The uncertainties of temporal changes of land cover types should also be discussed here. The uncertainties mainly come from human factors and natural factors. As for the Yellow River Delta, the uncertainties with regard to land cover changes mainly stem from shifts in the land use policy, the negative effects of rapid economic development (e.g., the illegal urban encroachment on cropland) and the impact of global climate change (e.g., the decline of tidal flats due to sea level rise). With regard to the above uncertainties, remote sensing can be recognized as a cost-effective tool in the detection and description of temporal and spatial process of land cover changes due to its synoptic view and continuous coverage of the study area. Specifically, through visual interpretation and image classification, remote sensing can provide high quality land cover datasets with good accuracy to detect land cover changes due to the above uncertainties. For instance, the illegal use of land can be monitored and the coastline changes due to climate change can be mapped through remote sensing to aid for the decision making of the regional sustainable development. However, due to the scarcity of land use statistics of the Yellow River Delta, the comparison between the research results and historical statistical data has not been carried out, which is a drawback of the presented study.

To better understand the relationship between cropland dynamics and other LULC changes, the cropland mutual conversion analysis [14] should be implemented and will be documented in detail in the next section.

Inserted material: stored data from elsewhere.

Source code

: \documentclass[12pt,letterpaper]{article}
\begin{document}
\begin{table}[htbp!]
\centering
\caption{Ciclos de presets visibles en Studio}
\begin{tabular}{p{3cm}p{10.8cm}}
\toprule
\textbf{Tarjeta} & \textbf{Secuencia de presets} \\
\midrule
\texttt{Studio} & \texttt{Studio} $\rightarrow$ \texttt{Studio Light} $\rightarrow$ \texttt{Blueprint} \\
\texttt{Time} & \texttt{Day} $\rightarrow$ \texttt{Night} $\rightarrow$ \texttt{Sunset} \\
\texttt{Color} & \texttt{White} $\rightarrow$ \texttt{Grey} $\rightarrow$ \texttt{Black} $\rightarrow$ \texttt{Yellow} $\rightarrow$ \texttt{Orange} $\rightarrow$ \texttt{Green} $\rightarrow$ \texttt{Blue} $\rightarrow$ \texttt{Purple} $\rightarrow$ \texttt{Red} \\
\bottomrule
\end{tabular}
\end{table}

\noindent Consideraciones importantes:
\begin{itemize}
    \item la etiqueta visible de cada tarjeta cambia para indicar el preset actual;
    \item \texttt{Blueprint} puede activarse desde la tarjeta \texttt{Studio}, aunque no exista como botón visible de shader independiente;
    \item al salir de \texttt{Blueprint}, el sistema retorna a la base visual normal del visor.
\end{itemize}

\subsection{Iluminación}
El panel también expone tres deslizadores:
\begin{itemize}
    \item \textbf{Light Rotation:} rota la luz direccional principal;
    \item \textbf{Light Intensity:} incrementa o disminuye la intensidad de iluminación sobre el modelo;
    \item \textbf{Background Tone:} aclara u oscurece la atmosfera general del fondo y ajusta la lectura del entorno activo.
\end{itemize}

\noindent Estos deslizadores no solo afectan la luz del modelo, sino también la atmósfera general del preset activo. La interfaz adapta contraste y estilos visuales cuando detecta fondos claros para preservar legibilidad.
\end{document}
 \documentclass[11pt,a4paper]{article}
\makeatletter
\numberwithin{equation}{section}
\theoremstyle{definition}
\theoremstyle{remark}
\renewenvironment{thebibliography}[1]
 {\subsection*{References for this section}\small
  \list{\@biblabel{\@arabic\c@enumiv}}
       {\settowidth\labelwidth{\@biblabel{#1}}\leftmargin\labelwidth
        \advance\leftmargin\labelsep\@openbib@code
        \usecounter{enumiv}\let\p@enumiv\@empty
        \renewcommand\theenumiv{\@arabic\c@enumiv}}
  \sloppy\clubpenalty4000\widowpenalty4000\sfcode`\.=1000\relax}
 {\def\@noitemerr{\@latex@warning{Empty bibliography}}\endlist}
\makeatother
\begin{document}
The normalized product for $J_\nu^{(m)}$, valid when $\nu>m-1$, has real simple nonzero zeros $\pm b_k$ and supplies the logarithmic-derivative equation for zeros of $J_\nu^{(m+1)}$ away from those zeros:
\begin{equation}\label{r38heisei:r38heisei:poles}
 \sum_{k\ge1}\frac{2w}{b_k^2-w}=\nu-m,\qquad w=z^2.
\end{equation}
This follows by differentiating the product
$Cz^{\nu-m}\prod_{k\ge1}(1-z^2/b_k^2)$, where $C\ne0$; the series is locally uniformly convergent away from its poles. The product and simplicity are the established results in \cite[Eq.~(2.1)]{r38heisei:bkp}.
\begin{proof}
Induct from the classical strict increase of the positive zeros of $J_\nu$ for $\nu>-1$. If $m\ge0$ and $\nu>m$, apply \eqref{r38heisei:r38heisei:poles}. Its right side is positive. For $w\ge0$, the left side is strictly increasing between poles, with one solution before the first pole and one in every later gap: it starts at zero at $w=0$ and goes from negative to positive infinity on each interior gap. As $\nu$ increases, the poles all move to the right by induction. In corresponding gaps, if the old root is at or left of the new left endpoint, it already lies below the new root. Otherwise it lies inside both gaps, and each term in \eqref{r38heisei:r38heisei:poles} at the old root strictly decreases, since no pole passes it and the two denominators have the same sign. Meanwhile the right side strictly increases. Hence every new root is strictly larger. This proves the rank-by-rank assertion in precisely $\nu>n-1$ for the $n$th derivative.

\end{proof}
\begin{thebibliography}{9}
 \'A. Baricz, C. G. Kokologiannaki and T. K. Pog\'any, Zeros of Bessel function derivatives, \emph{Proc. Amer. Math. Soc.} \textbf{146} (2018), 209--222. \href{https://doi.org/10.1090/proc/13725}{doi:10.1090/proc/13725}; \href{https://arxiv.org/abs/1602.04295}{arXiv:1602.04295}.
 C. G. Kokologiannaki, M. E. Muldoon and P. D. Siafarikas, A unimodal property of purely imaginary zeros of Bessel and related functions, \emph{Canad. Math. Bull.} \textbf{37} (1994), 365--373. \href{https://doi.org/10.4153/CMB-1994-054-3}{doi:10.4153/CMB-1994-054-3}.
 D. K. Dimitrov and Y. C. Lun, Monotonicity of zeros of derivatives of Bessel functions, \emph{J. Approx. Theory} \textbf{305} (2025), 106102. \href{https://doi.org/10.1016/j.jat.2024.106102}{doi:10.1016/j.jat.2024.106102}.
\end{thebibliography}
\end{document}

4.3. Cropland Mutual Conversion Analysis

Undeniably, LULC change is a mutual conversion process [14], which means there exists a conversion between a certain land cover type and the other land cover types within a certain period. In this study, “cropland mutual conversion” mainly refers to two processes, i.e., the conversion of cropland into other land cover types and the conversion of other land cover types into cropland. Through cropland mutual conversion analysis, better understandings of the changing patterns of cropland and the reasons behind these changes emerge. The cropland conversion to other LULC is demonstrated in Figure 6.

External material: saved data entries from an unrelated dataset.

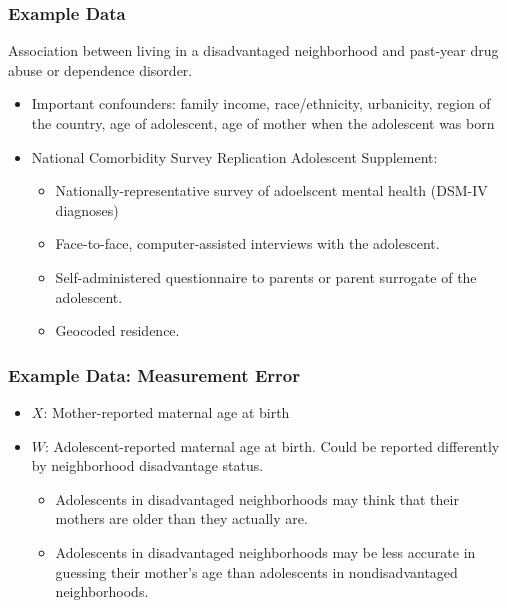 \documentclass{beamer}
\begin{document}
\begin{frame}

\frametitle{ Example Data}



Association between living in a disadvantaged neighborhood and past-year drug abuse or dependence disorder.

\begin{itemize}

\item Important confounders: family income, race/ethnicity, urbanicity, region of the country, age of adolescent, age of mother when the adolescent was born

\item National Comorbidity Survey Replication Adolescent Supplement: 
\begin{itemize}
	\item Nationally-representative survey of adoelscent mental health (DSM-IV diagnoses)
	\item Face-to-face, computer-assisted interviews with the adolescent. 
  	\item Self-administered questionnaire to parents or parent surrogate of the adolescent.
  	\item Geocoded residence.
\end{itemize}
\end{itemize}

\end{frame} 

\begin{frame}


\frametitle{ Example Data: Measurement Error}

\begin{itemize}

\item $X$: Mother-reported maternal age at birth 

\item $W$: Adolescent-reported maternal age at birth. Could be reported differently by neighborhood disadvantage status.
\begin{itemize}
	\item Adolescents in disadvantaged neighborhoods may think that their mothers are older than they actually are.
	\item Adolescents in disadvantaged neighborhoods may be less accurate in guessing their mother's age than adolescents in nondisadvantaged neighborhoods.
\end{itemize}
 \end{itemize}

\end{frame} 
\end{document}
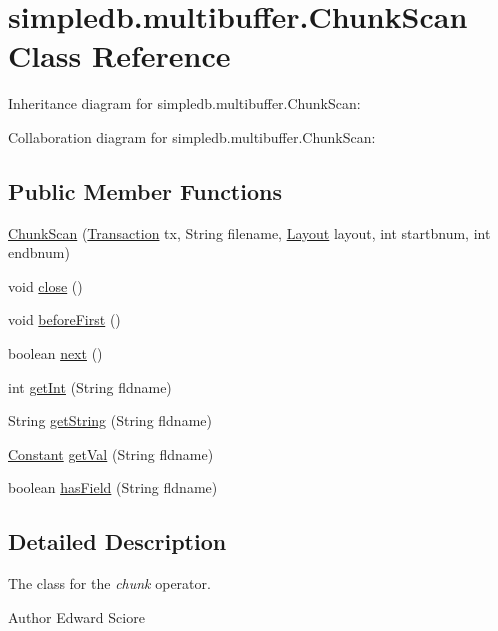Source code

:\hypertarget{classsimpledb_1_1multibuffer_1_1ChunkScan}{}\section{simpledb.\+multibuffer.\+Chunk\+Scan Class Reference}
\label{classsimpledb_1_1multibuffer_1_1ChunkScan}


Inheritance diagram for simpledb.\+multibuffer.\+Chunk\+Scan\+:


Collaboration diagram for simpledb.\+multibuffer.\+Chunk\+Scan\+:
\subsection*{Public Member Functions}
\begin{DoxyCompactItemize}
\item 
\hyperlink{classsimpledb_1_1multibuffer_1_1ChunkScan_a8f4dd101347e36183b0d69e6e20056dd}{Chunk\+Scan} (\hyperlink{classsimpledb_1_1tx_1_1Transaction}{Transaction} tx, String filename, \hyperlink{classsimpledb_1_1record_1_1Layout}{Layout} layout, int startbnum, int endbnum)
\item 
void \hyperlink{classsimpledb_1_1multibuffer_1_1ChunkScan_ac05118042ff2f71f455a3fc4cd5288d0}{close} ()
\item 
void \hyperlink{classsimpledb_1_1multibuffer_1_1ChunkScan_acd915cad8a1a21a0838eab8c4ee47935}{before\+First} ()
\item 
boolean \hyperlink{classsimpledb_1_1multibuffer_1_1ChunkScan_a67b28d9b880f45fe94257b483cc3093a}{next} ()
\item 
int \hyperlink{classsimpledb_1_1multibuffer_1_1ChunkScan_a60fb6e3568149c5284b80e339d3e3ffb}{get\+Int} (String fldname)
\item 
String \hyperlink{classsimpledb_1_1multibuffer_1_1ChunkScan_aa66edd9026c2c2f92015d3d6c2b9c932}{get\+String} (String fldname)
\item 
\hyperlink{classsimpledb_1_1query_1_1Constant}{Constant} \hyperlink{classsimpledb_1_1multibuffer_1_1ChunkScan_a8c5c7202add0289c7fc15f036332db96}{get\+Val} (String fldname)
\item 
boolean \hyperlink{classsimpledb_1_1multibuffer_1_1ChunkScan_ab63331aac633c7b12a5aa0401a77d2b2}{has\+Field} (String fldname)
\end{DoxyCompactItemize}


\subsection{Detailed Description}
The class for the {\itshape chunk} operator. \begin{DoxyAuthor}{Author}
Edward Sciore 
\end{DoxyAuthor}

Figure 6. (a) Area of cropland converted to other LULC; (b) Percentage of cropland converted to other LULC during 1986 to 2015.

Figure 6. (a) Area of cropland converted to other LULC; (b) Percentage of cropland converted to other LULC during 1986 to 2015.

Figure 6a depicts that the period of 1986 to 1995 witnessed a total loss of 275.3 km² cropland to other LULC types, which ranks the first in the past three decades. The next decade of 1995 to 2005 experienced the least cropland conversion to other LULC types with an area of 130.7 km². The amount of cropland conversion increased again to 243.3 km² during the last decade. Figure 6b illustrates the percentage of other LULC types to which the cropland had been converted. Grassland, bare soil and built up areas were the three major land cover types which were converted from croplands during the past three decades. Specifically, cropland conversion to grassland was 53.4%, 49.3%, 43.1% in the three study periods, respectively. The percentage of cropland converted to bare soil was 20%, 21.2% and 26.2% while the percentage of cropland converted to built up area was 6.3%, 14.7% and 12.3% during the corresponding periods, respectively. The large conversion of cropland to grassland and bare soil indicated the existence of the phenomenon of abandoned cultivation in the Yellow River Delta. Besides, the urbanization and industrialization of the delta had extended the built up areas to rural regions, which in turn resulted in the loss of cropland simultaneously.

The conversion of other LULC types into cropland during different periods is depicted in Figure 7. From 1986 to 1995, about 263.3 km² of cropland were reclaimed from other LULC types. The area of the newly created cropland was 354.5 km² and 281.8 km² for the period of 1995 to 2005 and 2005 to 2015, respectively. Figure 7b demonstrates that grassland and bare soil were the major contributors for the cropland increase. The percentage of grassland converted to cropland was 38.9%, 67.7% and 40.3% for the three periods, respectively, making grassland the dominant contributor. Meanwhile, the percentage of bare soil converted to cropland in the corresponding periods was 47.5%, 14.1% and 37.7%. The above results indicate that the increase of cropland mainly resulted from the reclamation of grassland and bare soil.

Additionally, many land cover studies assume that once land is converted to built up area or urban, it does not get converted back to cropland. However, Figure 7 indicates that there are a number of built up areas that changed back into cropland in the Yellow River Delta during the study periods. Actually, two reasons may account for this phenomenon. First, due to rapid urbanization, several villages were pulled down while high-rise buildings were established in the adjacent areas. After the residents moved to the new buildings, the original villages were transformed into cropland. Second, due to the spectral mixture between built up areas and bare soil, some bare soil areas have been misclassified as built up areas and those bare soil area might be reclaimed into cropland afterwards.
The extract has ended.